Williams: There is no specific federal law that prohibits discrimination against adults with family responsibilities. Creative attorneys have used a patchwork of seventeen different legal theories to file lawsuits based on family responsibilities discrimination, or caregiver discrimination, as the Equal Opportunity Employment Commission (EEOC) calls it. These legal theories include suits based on federal statutes, notably Title VII of the Civil Rights Act, the Family and Medical Leave Act, and the Americans with Disabilities Act. Suits also have been filed under state employment, discrimination, and disability statutes, as well as common law theories such as breach of contract, wrongful discharge, and intentional infliction of emotional distress.
State laws that prohibit discrimination against parents include the District of Columbia’s statute prohibiting discrimination against adults with family responsibilities and Alaska’s law prohibiting discrimination against parents. A similar statute was passed last year by the California legislature but vetoed by the Governor.
Casey: What is the relationship between workplace flexibility and FRD?

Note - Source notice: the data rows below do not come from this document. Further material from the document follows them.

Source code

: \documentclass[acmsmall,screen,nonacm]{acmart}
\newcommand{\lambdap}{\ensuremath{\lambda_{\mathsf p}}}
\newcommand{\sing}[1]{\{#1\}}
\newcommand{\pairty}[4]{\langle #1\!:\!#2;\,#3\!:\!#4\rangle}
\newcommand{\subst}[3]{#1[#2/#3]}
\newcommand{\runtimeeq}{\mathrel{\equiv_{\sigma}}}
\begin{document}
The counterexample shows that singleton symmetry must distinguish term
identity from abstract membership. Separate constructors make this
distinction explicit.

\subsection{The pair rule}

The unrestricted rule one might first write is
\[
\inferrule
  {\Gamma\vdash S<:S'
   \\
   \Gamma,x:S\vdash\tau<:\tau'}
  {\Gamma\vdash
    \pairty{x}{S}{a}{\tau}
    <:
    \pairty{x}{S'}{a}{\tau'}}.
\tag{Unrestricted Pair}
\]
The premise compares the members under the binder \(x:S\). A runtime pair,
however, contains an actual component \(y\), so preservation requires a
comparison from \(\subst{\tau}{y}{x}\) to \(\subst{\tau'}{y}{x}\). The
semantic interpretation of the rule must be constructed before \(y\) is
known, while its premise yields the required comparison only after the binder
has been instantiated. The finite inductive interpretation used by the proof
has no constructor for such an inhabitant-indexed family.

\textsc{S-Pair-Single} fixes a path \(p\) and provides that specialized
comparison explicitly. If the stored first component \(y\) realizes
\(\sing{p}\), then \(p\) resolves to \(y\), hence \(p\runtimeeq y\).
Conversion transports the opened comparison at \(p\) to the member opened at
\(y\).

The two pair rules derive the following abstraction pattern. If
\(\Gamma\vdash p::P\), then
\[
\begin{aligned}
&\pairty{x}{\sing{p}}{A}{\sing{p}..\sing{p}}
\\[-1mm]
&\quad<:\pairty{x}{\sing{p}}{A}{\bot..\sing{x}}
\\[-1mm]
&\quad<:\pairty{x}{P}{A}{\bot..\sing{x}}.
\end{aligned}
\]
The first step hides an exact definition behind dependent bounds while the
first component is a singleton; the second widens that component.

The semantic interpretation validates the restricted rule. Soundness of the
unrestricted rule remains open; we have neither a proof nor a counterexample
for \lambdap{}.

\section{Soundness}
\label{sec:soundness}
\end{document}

Williams: The relationship is widely misunderstood. If you have discrimination against people with caregiving responsibilities, people will tend not to use flexibility programs, for fear they will be stigmatized and discriminated against if they do use them. The stigma associated with workplace flexibility programs, which has been widely documented by sociologists, is a type of “maternal wall” bias (to use the term that is used in social psychology).
Much of the stigma associated with workplace flexibility is that working flexibly is associated with mothers, and triggers assumptions that the worker is no longer committed or competent. These assumptions have been documented. One recent and influential study showed that mothers are 79% less likely to be hired, 100% less likely to be promoted, and also are assumed to be less competent and committed than women without children. (Correll, S.J., Bernard, S., & Paik, I. (2007). Getting a job: Is there a motherhood penalty? American Journal of Sociology, 112, 1297-1338.) By asking for a flexible schedule, a woman makes her motherhood salient in a way that triggers maternal wall bias.
In other words, without addressing the problem of caregiver discrimination, flexibility programs will be little used because they will be the “kiss of death” professionally due to the bias they trigger.
Casey: What about in workplaces that are truly embracing flexibility?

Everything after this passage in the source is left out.